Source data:
----------

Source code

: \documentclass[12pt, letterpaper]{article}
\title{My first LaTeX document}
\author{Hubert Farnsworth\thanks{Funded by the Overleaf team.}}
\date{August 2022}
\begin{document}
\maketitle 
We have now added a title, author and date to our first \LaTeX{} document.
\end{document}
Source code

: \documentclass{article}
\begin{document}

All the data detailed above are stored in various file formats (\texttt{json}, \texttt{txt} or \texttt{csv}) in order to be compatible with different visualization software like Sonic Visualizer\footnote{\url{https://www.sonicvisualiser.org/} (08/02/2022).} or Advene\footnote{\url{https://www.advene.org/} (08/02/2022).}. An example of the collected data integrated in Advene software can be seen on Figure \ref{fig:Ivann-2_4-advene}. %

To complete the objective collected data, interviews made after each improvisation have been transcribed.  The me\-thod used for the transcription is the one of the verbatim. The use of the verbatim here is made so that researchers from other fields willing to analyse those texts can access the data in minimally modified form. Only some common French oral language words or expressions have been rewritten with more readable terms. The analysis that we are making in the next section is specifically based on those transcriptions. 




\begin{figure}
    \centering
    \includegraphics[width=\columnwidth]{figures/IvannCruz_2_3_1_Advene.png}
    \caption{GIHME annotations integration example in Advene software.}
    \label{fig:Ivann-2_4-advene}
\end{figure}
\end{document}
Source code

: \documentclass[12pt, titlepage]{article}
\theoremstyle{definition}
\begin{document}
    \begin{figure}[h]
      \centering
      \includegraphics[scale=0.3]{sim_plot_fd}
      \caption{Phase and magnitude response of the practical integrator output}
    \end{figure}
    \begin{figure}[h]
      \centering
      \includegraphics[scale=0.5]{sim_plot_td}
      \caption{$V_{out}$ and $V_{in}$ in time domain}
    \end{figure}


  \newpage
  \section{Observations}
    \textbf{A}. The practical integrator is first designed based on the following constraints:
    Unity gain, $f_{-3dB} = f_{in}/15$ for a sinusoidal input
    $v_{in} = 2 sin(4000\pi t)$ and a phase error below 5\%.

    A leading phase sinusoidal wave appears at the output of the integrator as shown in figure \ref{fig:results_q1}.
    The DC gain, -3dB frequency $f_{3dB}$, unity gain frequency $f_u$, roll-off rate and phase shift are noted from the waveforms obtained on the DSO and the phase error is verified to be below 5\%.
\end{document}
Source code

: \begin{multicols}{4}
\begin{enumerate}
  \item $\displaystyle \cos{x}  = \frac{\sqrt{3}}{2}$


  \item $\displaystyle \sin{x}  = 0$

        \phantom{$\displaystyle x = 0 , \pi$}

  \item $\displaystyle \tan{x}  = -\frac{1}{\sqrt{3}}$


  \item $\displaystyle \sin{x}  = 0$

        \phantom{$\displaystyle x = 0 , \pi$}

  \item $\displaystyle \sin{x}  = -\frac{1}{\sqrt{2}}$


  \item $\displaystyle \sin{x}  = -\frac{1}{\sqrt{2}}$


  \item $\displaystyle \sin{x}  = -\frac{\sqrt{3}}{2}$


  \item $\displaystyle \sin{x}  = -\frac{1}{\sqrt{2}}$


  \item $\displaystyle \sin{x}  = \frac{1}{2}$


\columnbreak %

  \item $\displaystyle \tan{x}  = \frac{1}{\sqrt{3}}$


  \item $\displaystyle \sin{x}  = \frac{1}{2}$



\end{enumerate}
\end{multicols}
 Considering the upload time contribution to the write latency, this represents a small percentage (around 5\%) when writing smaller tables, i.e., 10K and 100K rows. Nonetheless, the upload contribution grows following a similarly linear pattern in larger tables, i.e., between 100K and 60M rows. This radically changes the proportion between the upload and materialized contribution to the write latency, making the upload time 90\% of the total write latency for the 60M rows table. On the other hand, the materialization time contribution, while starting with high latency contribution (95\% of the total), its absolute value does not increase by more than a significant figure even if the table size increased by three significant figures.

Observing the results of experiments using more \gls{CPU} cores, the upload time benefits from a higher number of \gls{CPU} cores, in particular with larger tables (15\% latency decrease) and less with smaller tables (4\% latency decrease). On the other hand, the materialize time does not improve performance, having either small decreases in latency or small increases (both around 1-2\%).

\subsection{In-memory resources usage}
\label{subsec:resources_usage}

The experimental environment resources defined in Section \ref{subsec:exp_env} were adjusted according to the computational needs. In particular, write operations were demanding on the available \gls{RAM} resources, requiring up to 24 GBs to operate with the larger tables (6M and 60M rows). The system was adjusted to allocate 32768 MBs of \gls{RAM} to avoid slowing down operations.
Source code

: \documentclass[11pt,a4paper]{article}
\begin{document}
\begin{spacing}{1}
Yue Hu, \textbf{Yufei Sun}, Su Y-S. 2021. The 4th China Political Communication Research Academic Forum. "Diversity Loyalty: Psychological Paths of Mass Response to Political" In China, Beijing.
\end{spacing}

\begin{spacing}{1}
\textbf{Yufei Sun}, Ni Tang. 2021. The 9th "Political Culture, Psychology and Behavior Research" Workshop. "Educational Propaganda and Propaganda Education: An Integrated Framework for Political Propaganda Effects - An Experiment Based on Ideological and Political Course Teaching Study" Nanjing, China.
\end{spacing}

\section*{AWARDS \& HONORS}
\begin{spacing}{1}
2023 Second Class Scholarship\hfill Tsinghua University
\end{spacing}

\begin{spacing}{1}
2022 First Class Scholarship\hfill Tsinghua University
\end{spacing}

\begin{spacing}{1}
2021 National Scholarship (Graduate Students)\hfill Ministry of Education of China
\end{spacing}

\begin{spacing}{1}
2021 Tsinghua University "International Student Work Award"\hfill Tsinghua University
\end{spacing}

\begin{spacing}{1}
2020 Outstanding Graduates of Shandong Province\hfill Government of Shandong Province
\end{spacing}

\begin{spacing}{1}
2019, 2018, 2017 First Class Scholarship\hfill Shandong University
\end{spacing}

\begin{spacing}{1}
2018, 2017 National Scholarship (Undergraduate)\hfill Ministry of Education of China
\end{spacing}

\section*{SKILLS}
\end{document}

----------

WORK TO BE COMPLETED: Retype each record in full, please.

TASK ANSWER:
Source code

: \documentclass[12pt, letterpaper]{article}
\title{My first LaTeX document}
\author{Hubert Farnsworth\thanks{Funded by the Overleaf team.}}
\date{August 2022}
\begin{document}
\maketitle 
We have now added a title, author and date to our first \LaTeX{} document.
\end{document}
Source code

: \documentclass{article}
\begin{document}

All the data detailed above are stored in various file formats (\texttt{json}, \texttt{txt} or \texttt{csv}) in order to be compatible with different visualization software like Sonic Visualizer\footnote{\url{https://www.sonicvisualiser.org/} (08/02/2022).} or Advene\footnote{\url{https://www.advene.org/} (08/02/2022).}. An example of the collected data integrated in Advene software can be seen on Figure \ref{fig:Ivann-2_4-advene}. %

To complete the objective collected data, interviews made after each improvisation have been transcribed.  The me\-thod used for the transcription is the one of the verbatim. The use of the verbatim here is made so that researchers from other fields willing to analyse those texts can access the data in minimally modified form. Only some common French oral language words or expressions have been rewritten with more readable terms. The analysis that we are making in the next section is specifically based on those transcriptions. 




\begin{figure}
    \centering
    \includegraphics[width=\columnwidth]{figures/IvannCruz_2_3_1_Advene.png}
    \caption{GIHME annotations integration example in Advene software.}
    \label{fig:Ivann-2_4-advene}
\end{figure}
\end{document}
Source code

: \documentclass[12pt, titlepage]{article}
\theoremstyle{definition}
\begin{document}
    \begin{figure}[h]
      \centering
      \includegraphics[scale=0.3]{sim_plot_fd}
      \caption{Phase and magnitude response of the practical integrator output}
    \end{figure}
    \begin{figure}[h]
      \centering
      \includegraphics[scale=0.5]{sim_plot_td}
      \caption{$V_{out}$ and $V_{in}$ in time domain}
    \end{figure}


  \newpage
  \section{Observations}
    \textbf{A}. The practical integrator is first designed based on the following constraints:
    Unity gain, $f_{-3dB} = f_{in}/15$ for a sinusoidal input
    $v_{in} = 2 sin(4000\pi t)$ and a phase error below 5\%.

    A leading phase sinusoidal wave appears at the output of the integrator as shown in figure \ref{fig:results_q1}.
    The DC gain, -3dB frequency $f_{3dB}$, unity gain frequency $f_u$, roll-off rate and phase shift are noted from the waveforms obtained on the DSO and the phase error is verified to be below 5\%.
\end{document}
Source code

: \begin{multicols}{4}
\begin{enumerate}
  \item $\displaystyle \cos{x}  = \frac{\sqrt{3}}{2}$


  \item $\displaystyle \sin{x}  = 0$

        \phantom{$\displaystyle x = 0 , \pi$}

  \item $\displaystyle \tan{x}  = -\frac{1}{\sqrt{3}}$


  \item $\displaystyle \sin{x}  = 0$

        \phantom{$\displaystyle x = 0 , \pi$}

  \item $\displaystyle \sin{x}  = -\frac{1}{\sqrt{2}}$


  \item $\displaystyle \sin{x}  = -\frac{1}{\sqrt{2}}$


  \item $\displaystyle \sin{x}  = -\frac{\sqrt{3}}{2}$


  \item $\displaystyle \sin{x}  = -\frac{1}{\sqrt{2}}$


  \item $\displaystyle \sin{x}  = \frac{1}{2}$


\columnbreak %

  \item $\displaystyle \tan{x}  = \frac{1}{\sqrt{3}}$


  \item $\displaystyle \sin{x}  = \frac{1}{2}$



\end{enumerate}
\end{multicols}
 Considering the upload time contribution to the write latency, this represents a small percentage (around 5\%) when writing smaller tables, i.e., 10K and 100K rows. Nonetheless, the upload contribution grows following a similarly linear pattern in larger tables, i.e., between 100K and 60M rows. This radically changes the proportion between the upload and materialized contribution to the write latency, making the upload time 90\% of the total write latency for the 60M rows table. On the other hand, the materialization time contribution, while starting with high latency contribution (95\% of the total), its absolute value does not increase by more than a significant figure even if the table size increased by three significant figures.

Observing the results of experiments using more \gls{CPU} cores, the upload time benefits from a higher number of \gls{CPU} cores, in particular with larger tables (15\% latency decrease) and less with smaller tables (4\% latency decrease). On the other hand, the materialize time does not improve performance, having either small decreases in latency or small increases (both around 1-2\%).

\subsection{In-memory resources usage}
\label{subsec:resources_usage}

The experimental environment resources defined in Section \ref{subsec:exp_env} were adjusted according to the computational needs. In particular, write operations were demanding on the available \gls{RAM} resources, requiring up to 24 GBs to operate with the larger tables (6M and 60M rows). The system was adjusted to allocate 32768 MBs of \gls{RAM} to avoid slowing down operations.
Source code

: \documentclass[11pt,a4paper]{article}
\begin{document}
\begin{spacing}{1}
Yue Hu, \textbf{Yufei Sun}, Su Y-S. 2021. The 4th China Political Communication Research Academic Forum. "Diversity Loyalty: Psychological Paths of Mass Response to Political" In China, Beijing.
\end{spacing}

\begin{spacing}{1}
\textbf{Yufei Sun}, Ni Tang. 2021. The 9th "Political Culture, Psychology and Behavior Research" Workshop. "Educational Propaganda and Propaganda Education: An Integrated Framework for Political Propaganda Effects - An Experiment Based on Ideological and Political Course Teaching Study" Nanjing, China.
\end{spacing}

\section*{AWARDS \& HONORS}
\begin{spacing}{1}
2023 Second Class Scholarship\hfill Tsinghua University
\end{spacing}

\begin{spacing}{1}
2022 First Class Scholarship\hfill Tsinghua University
\end{spacing}

\begin{spacing}{1}
2021 National Scholarship (Graduate Students)\hfill Ministry of Education of China
\end{spacing}

\begin{spacing}{1}
2021 Tsinghua University "International Student Work Award"\hfill Tsinghua University
\end{spacing}

\begin{spacing}{1}
2020 Outstanding Graduates of Shandong Province\hfill Government of Shandong Province
\end{spacing}

\begin{spacing}{1}
2019, 2018, 2017 First Class Scholarship\hfill Shandong University
\end{spacing}

\begin{spacing}{1}
2018, 2017 National Scholarship (Undergraduate)\hfill Ministry of Education of China
\end{spacing}

\section*{SKILLS}
\end{document}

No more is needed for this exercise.